Dou a minha resposta. Não falei com nenhum sj sobre este assunto. Mas conhecendo os jesuítas não me custa adivinhar por que razão Francisco deixou que a ridícula proposta da vida ‘em continência’ constasse de documentos sobre o assunto da comunhão dos recasados católicos. Trata-se simplesmente de dar aos obcecados integristas uma forma de salvar a face neste assunto, para não maçarem mais. Coloca-se lá que os casais recasados BONS não têm sexo e desta forma, os que têm, não sendo tão bons, quiçá devendo usar uma lanterna vermelha quando se aproximam de uma igreja (conforme recomendado por Jesus… oh, espera…), lá são admitidos à comunhão.
Assunto resolvido. Passemos à frente com esta sabedoria jesuítica. Afinal quem quer saber a opinião dos ultraconservadores católicos?
Posto isto (não necessitam agradecer-me a informação), só não passo à frente porque li coisas dos tais setores conservadores dando conta de como a abstinência sexual (dos leigos) se traduz em disponibilidade para um maior amor ao próximo. Aproveito para dar a minha experiência: tal ideia pode dar umas linhas bonitas, mas é treta.
Conheci algumas pessoas solteiras, dos dois sexos, que gravitavam à volta dos jesuítas, e que de forma evidente viviam permanentemente fora de relacionamentos e sem vida sexual. (Recasados sem sexo são como os unicórnios: nunca vi.) Regra geral, empenhados em obras de serviço aos outros, muito cumpridores, com bons resultados nesta espécie de produção religiosa. São também das pessoas de coração mais duro, menos caridosas, menos disponíveis para acolher o outro e as suas fraquezas e limitações, sobranceiras, moralistas, orgulhosas que conheci na vida. Há casos de pessoas nestas circunstâncias que me impressionaram tão mal que estão na prateleira dos que, podendo, guardo distância.
As pessoas leigas que escolhem a abstinência sexual podem ser instrumentos obedientes dos padres católicos. No caso dos movimentos ultraconservadores, essa tensão acumulada é até usada para atacar com violência verbal nunca vista, em todos os fóruns, aos católicos mais progressistas e o Papa.
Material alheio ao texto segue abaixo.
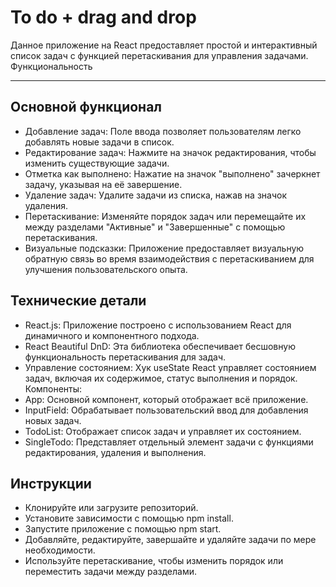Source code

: # To do + drag and drop

Данное приложение на React предоставляет простой и интерактивный список задач с функцией перетаскивания для управления задачами.
Функциональность

---

## Основной функционал

- Добавление задач: Поле ввода позволяет пользователям легко добавлять новые задачи в список.
- Редактирование задач: Нажмите на значок редактирования, чтобы изменить существующие задачи.
- Отметка как выполнено: Нажатие на значок "выполнено" зачеркнет задачу, указывая на её завершение.
- Удаление задач: Удалите задачи из списка, нажав на значок удаления.
- Перетаскивание: Изменяйте порядок задач или перемещайте их между разделами "Активные" и "Завершенные" с помощью перетаскивания.
- Визуальные подсказки: Приложение предоставляет визуальную обратную связь во время взаимодействия с перетаскиванием для улучшения пользовательского опыта.

## Технические детали

- React.js: Приложение построено с использованием React для динамичного и компонентного подхода.
- React Beautiful DnD: Эта библиотека обеспечивает бесшовную функциональность перетаскивания для задач.
- Управление состоянием: Хук useState React управляет состоянием задач, включая их содержимое, статус выполнения и порядок.
Компоненты:
- App: Основной компонент, который отображает всё приложение.
- InputField: Обрабатывает пользовательский ввод для добавления новых задач.
- TodoList: Отображает список задач и управляет их состоянием.
- SingleTodo: Представляет отдельный элемент задачи с функциями редактирования, удаления и выполнения.

## Инструкции
- Клонируйте или загрузите репозиторий.
- Установите зависимости с помощью npm install.
- Запустите приложение с помощью npm start.
- Добавляйте, редактируйте, завершайте и удаляйте задачи по мере необходимости.
- Используйте перетаскивание, чтобы изменить порядок или переместить задачи между разделами.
O mecanismo psicológico, nestes casos mais extremos, deve andar na linha de acreditarem que o sacrifício que fazem com a supressão dos impulsos sexuais os torna católicos tão puros que podem insultar, ameaçar e mentir sem restrições. Mas nada disto torna alguém melhor pessoa na linha dos Evangelhos e da caridade de São Paulo.
Os ultraconservadores portugueses parecem não ter perdido os hábitos de antes da eleição do Papa Francisco. Os jesuítas, por exemplo, andavam sob cerco, vigiados, com infiltrados que iam às missas (incomodados por estarem tão cheias) vigiar a comunhão sob as duas espécies e faziam depois denúncias inclusive sobre a disposição da igreja. Houve queixas a Dom José Policarpo que terminaram impedindo missas fora de portas com centenas de presentes. A Igreja portuguesa, objeto de um valente raspanete de Bento XVI de tão acomodada, parte tornava-se vivaça na hora de tentar dificultar que uma ordem não alinhada com os conservadores agradasse a tanta gente.
Com certos católicos até simpatizamos com a ideia de um cisma. Mas depois lembro-me do tal Jesus que os jesuítas tão bem me apresentaram, há tanto tempo a cuidar de mim apesar das minhas distâncias. Como diz o Papa, referindo-se aos gays, quem sou eu para julgar ou apontar o dedo ou excluir? E a resposta: ninguém.